Pediatric Diabetes is a growing concern and California is trying to legislate school districts into a corner. In an effort to better understand the issues, I've joined the Diabetes Educator Association. With membership, I now have access to position papers and research that isn't only supplied by the American Diabetes Association. I'm not in anyway criticizing the ADA, they do immensely important work and bring it to the people who need it most. However, as a scientist, I need data from different sources.

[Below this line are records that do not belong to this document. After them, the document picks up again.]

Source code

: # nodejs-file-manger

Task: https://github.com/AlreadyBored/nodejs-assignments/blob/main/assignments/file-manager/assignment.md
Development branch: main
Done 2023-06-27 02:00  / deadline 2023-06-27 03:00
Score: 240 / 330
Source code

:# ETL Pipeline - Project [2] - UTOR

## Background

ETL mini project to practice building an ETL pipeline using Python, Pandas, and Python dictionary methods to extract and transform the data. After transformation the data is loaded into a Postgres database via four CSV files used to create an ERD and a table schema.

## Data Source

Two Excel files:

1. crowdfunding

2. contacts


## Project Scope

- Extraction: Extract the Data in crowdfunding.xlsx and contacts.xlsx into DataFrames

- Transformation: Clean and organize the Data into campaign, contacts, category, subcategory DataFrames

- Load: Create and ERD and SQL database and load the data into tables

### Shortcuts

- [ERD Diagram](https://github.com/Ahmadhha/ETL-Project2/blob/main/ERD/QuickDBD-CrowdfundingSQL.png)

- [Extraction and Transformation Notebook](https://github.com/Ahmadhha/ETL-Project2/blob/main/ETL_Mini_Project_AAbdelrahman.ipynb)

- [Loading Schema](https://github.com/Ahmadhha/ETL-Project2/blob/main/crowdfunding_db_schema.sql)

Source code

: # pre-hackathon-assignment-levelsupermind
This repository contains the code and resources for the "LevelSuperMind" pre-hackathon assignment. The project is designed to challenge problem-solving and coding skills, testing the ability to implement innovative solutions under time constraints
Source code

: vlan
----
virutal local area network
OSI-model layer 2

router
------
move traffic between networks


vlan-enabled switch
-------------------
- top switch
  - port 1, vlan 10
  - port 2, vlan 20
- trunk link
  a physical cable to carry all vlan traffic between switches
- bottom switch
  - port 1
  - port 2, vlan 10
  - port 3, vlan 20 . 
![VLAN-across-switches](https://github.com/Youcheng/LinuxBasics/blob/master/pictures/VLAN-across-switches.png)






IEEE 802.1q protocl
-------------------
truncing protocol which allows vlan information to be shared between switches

But speaking of the ADA, I went to a great workshop last Friday sponsored by the ADA. There were presentations from 4 experts in the field of pediatric diabetes and how to get appropriate care in schools. Dr. Bruce Buckingham talked about cutting edge research, showing the lasted and future "artificial pancreas" otherwise known as a pump. Melinda Lanham, School Nurse in San Jose, gave parents tips on how to advocate for their child's needs with administrators and other school personnel. There were a couple of other speakers, but these two were the highlights for me. This was part of the ADA's SAFE at school program.

One last note, although the ADA's position is that anyone should be trained to administer insulin, most of the parents I met at this gathering had a licensed professional, such as a nurse, working with their child every day while they are in school. If ADA's position is for parents to have non-nurses to monitor their children, why do so many parents REQUIRE a nurse to be with their child all day? These parents have it specifically written in to the 504 or IEP. Can anyone answer this for me? What am I missing?